Even though chef Richard Rosendale of The Greenbrier in White Sulphur Springs, W.Va., won this year’s famed Bocuse d’Or USA competition, he won’t have much time to bask in his recent victory. Rosendale needs to start preparing for the next step — the 2013 international Bocuse d’Or in Lyon, France. We caught up with the chef to get his thoughts on the contest, his plans for Lyon and where he finds inspiration.
How did you prepare for the competition?
The reality is that you only have a few months to really get ready for the formal competition itself, but the actual skills and all the training, in my opinion, have been built up over a lifetime. Everything that you do day in and day out — the way that you work — is directly aligned with doing a grand competition like the Bocuse d’Or. I’ve had my sights on this competition for 10 years.
What was the hardest part of the competition?

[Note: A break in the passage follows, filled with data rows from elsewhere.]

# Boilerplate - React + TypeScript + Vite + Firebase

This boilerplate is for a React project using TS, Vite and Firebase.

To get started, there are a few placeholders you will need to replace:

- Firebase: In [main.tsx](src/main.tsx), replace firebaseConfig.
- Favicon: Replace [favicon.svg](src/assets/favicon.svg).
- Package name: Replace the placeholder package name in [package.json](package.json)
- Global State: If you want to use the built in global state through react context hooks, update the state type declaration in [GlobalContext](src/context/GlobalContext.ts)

I think probably the anticipation and the period while you are there getting ready to start. Once you get into the kitchen and start cooking, it’s very exciting. And I think a lot of people have a challenge dealing with the loud noise; I have no problem pushing it out. But I’d say just the anticipation the night before because it really starts settling in that you have just this one opportunity to get in there and cook and show the judges what you’re capable of. And when you think of how ambitious the dishes are, there’s a myriad of things that could go wrong — anything from scorching a sauce to spilling something or overseasoning or undercooking something could prove to be disastrous, and you could lose this wonderful opportunity. So that thought sometimes can play games with you, and that can psych you out the night before. Once you get into the kitchen — at least in my case — you’re usually off and running.

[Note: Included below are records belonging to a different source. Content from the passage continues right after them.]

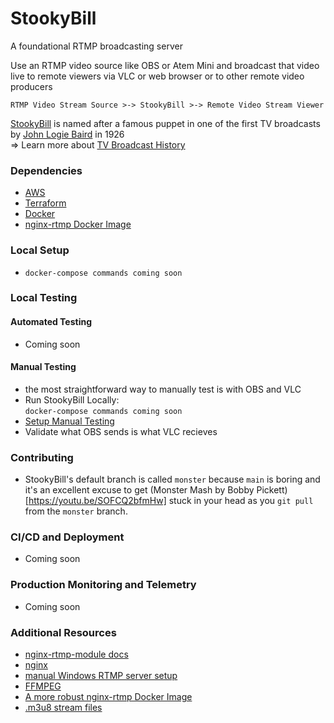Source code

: # StookyBill
A foundational RTMP broadcasting server

Use an RTMP video source like OBS or Atem Mini
and broadcast that video live to remote viewers via VLC or web browser
or to other remote video producers

`RTMP Video Stream Source >-> StookyBill >-> Remote Video Stream Viewer`

[StookyBill](https://en.wikipedia.org/wiki/Stooky_Bill) is named after a famous puppet in one of the first TV broadcasts by [John Logie Baird](https://en.wikipedia.org/wiki/John_Logie_Baird) in 1926  
=> Learn more about [TV Broadcast History](https://en.wikipedia.org/wiki/History_of_television)

### Dependencies

  - [AWS](https://aws.amazon.com/)
  - [Terraform](https://www.terraform.io/)
  - [Docker](https://www.docker.com/)
  - [nginx-rtmp Docker Image](https://hub.docker.com/r/tiangolo/nginx-rtmp/)

### Local Setup

  -  `docker-compose commands coming soon`

### Local Testing
  #### Automated Testing

  - Coming soon

  #### Manual Testing
  - the most straightforward way to manually test is with OBS and VLC
  - Run StookyBill Locally:  
  `docker-compose commands coming soon`
  - [Setup Manual Testing](docs/manual_testing.md)
  - Validate what OBS sends is what VLC recieves

### Contributing

  - StookyBill's default branch is called `monster` because `main` is boring and it's an excellent excuse to get (Monster Mash by Bobby Pickett)[https://youtu.be/SOFCQ2bfmHw] stuck in your head as you `git pull` from the `monster` branch.

### CI/CD and Deployment

  - Coming soon

### Production Monitoring and Telemetry

  - Coming soon

### Additional Resources

  - [nginx-rtmp-module docs](https://github.com/arut/nginx-rtmp-module/wiki/Directives)
  - [nginx](https://www.nginx.com/)
  - [manual Windows RTMP server setup](https://www.youtube.com/watch?v=n-EdUHNK9UI)
  - [FFMPEG](https://www.ffmpeg.org/)
  - [A more robust nginx-rtmp Docker Image](https://github.com/alfg/docker-nginx-rtmp)
  - [.m3u8 stream files](https://en.wikipedia.org/wiki/M3U)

How are you going to spend this next year preparing for the international Bocuse d’Or competition in Lyon?
First of all, the host of coaches and support I have is like a culinary dream team with Thomas Keller, Daniel Boulud, Gavin Kaysen, Gabriel Kreuther, Grant Achatz — it’s really a culinary powerhouse. So that certainly gives you a high degree of comfort, knowing you have these incredible resources. But also the expectation is obviously very high, so I think it’s going to be a lot of research and development. It’s essentially going to be another full-time job with all of the practicing I’m going to be doing. But I think one of the neatest things we’re doing is actually re-creating the kitchen in Lyon here at The Greenbrier. They’re going to be sending me a duplicate set of equipment here at the hotel, and we’re going to be setting up the kitchen here in the old bunker — we have an old bunker in the hotel, believe it or not, that was built in the case of a nuclear fallout. And in that bunker is a kitchen that we no longer use, so we’re going to convert that into a replica of the kitchen you’d find in Lyon.
Who do you look up to in the culinary world?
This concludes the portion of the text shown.